El glaucoma aglutina a un total de 60 enfermedades que, debido a la degeneración progresiva del nervio óptico, terminan provocando ceguera. Esta patología se produce cuando la presión interna del ojo varia y se vuelve más alta de lo habitual, esto termina causando daños al nervio ocular, el cual transmite información visual hasta el cerebro provocando que la persona pierda progresivamente la vista.

El glaucoma es la segunda causa más común de ceguera y afecta a un total de 60 millones de personas. No obstante, con el tratamiento adecuado se podría prevenir en un 90% de los casos.
Asimismo, desde 2008, se celebra el Día Mundial del Glaucoma, una iniciativa que promovió la Asociacion Mundial del Galucoma (WGA) y la Asociación Mundial de Pacientes con Glaucoma (WGPA), con el fin de facilitar a los afectados los síntomas de cualquier tipo de glaucoma y cómo tratarlo a tiempo.

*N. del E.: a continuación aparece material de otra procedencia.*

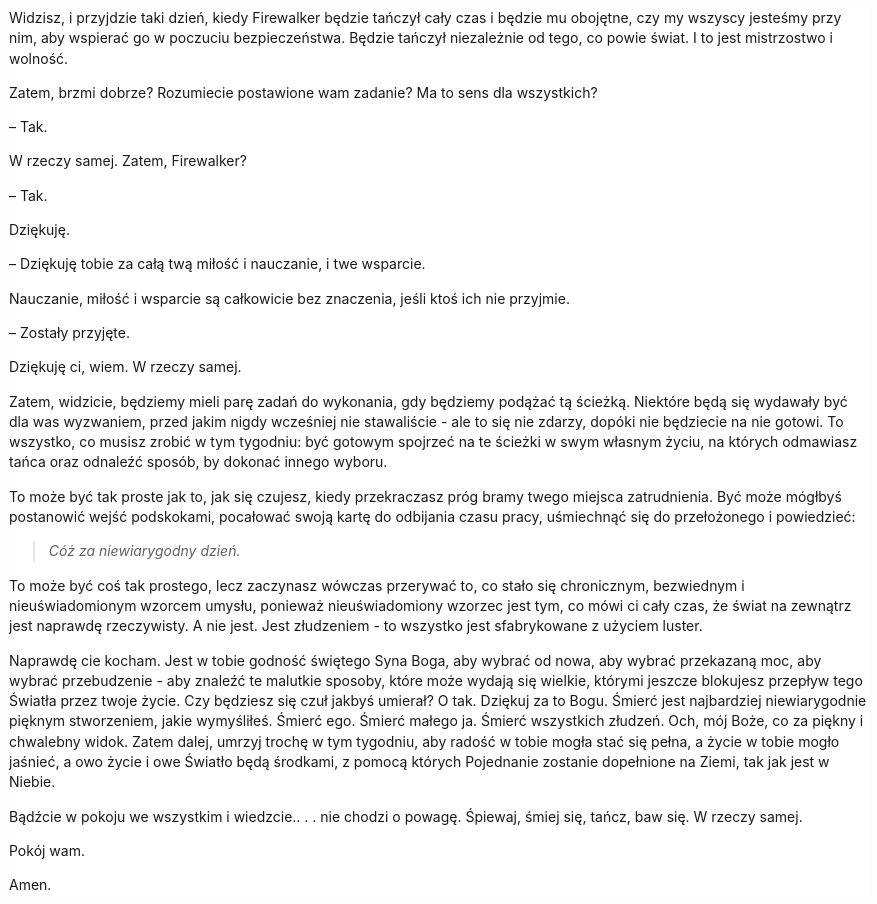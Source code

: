 Widzisz, i przyjdzie taki dzień, kiedy Firewalker będzie tańczył cały czas i będzie mu obojętne, czy my wszyscy jesteśmy przy nim, aby wspierać go w poczuciu bezpieczeństwa. Będzie tańczył niezależnie od tego, co powie świat. I to jest mistrzostwo i wolność.

Zatem, brzmi dobrze? Rozumiecie postawione wam zadanie? Ma to sens dla wszystkich?

&ndash; Tak.

W rzeczy samej. Zatem, Firewalker?

&ndash; Tak.

Dziękuję.

&ndash; Dziękuję tobie za całą twą miłość i nauczanie, i twe wsparcie.

Nauczanie, miłość i wsparcie są całkowicie bez znaczenia, jeśli ktoś ich nie przyjmie.

&ndash; Zostały przyjęte.

Dziękuję ci, wiem. W rzeczy samej.

Zatem, widzicie, będziemy mieli parę zadań do wykonania, gdy będziemy podążać tą ścieżką. Niektóre będą się wydawały być dla was wyzwaniem, przed jakim nigdy wcześniej nie stawaliście - ale to się nie zdarzy, dopóki nie będziecie na nie gotowi. To wszystko, co musisz zrobić w tym tygodniu: być gotowym spojrzeć na te ścieżki w swym własnym życiu, na których odmawiasz tańca oraz odnaleźć sposób, by dokonać innego wyboru.

To może być tak proste jak to, jak się czujesz, kiedy przekraczasz próg bramy twego miejsca zatrudnienia. Być może mógłbyś postanowić wejść podskokami, pocałować swoją kartę do odbijania czasu pracy, uśmiechnąć się do przełożonego i powiedzieć:

>*Cóż za niewiarygodny dzień.*

To może być coś tak prostego, lecz zaczynasz wówczas przerywać to, co stało się chronicznym, bezwiednym i nieuświadomionym wzorcem umysłu, ponieważ nieuświadomiony wzorzec jest tym, co mówi ci cały czas, że świat na zewnątrz jest naprawdę rzeczywisty. A nie jest. Jest złudzeniem - to wszystko jest sfabrykowane z użyciem luster.

Naprawdę cie kocham. Jest w tobie godność świętego Syna Boga, aby wybrać od nowa, aby wybrać przekazaną moc, aby wybrać przebudzenie - aby znaleźć te malutkie sposoby, które może wydają się wielkie, którymi jeszcze blokujesz przepływ tego Światła przez twoje życie. Czy będziesz się czuł jakbyś umierał? O tak. Dziękuj za to Bogu. Śmierć jest najbardziej niewiarygodnie pięknym stworzeniem, jakie wymyśliłeś. Śmierć ego. Śmierć małego ja. Śmierć wszystkich złudzeń. Och, mój Boże, co za piękny i chwalebny widok. Zatem dalej, umrzyj trochę w tym tygodniu, aby radość w tobie mogła stać się pełna, a życie w tobie mogło jaśnieć, a owo życie i owe Światło będą środkami, z pomocą których Pojednanie zostanie dopełnione na Ziemi, tak jak jest w Niebie.

Bądźcie w pokoju we wszystkim i wiedzcie.. . . nie chodzi o powagę. Śpiewaj, śmiej się, tańcz, baw się. W rzeczy samej.

Pokój wam.

Amen.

Es importante destacar que, el problema principal que presenta el glaucoma es que, en su mayoría de variantes, no presenta síntomas que puedan ser detectados con facilidad por el afectado. Algunos de los síntomas más comunes son: visión borrosa, dolor de cabeza u ojos, nauseas o perdidas repentinas de la visión.

En cuanto a los métodos más utilizados para detectar esta patogolia, encontramos las revisiones rutinarias a través de un tonómetro que mide la presión intraocular (PIO), la gonioscopia, la polarimetría de escaneo láser o la tomografía de coherencia óptica.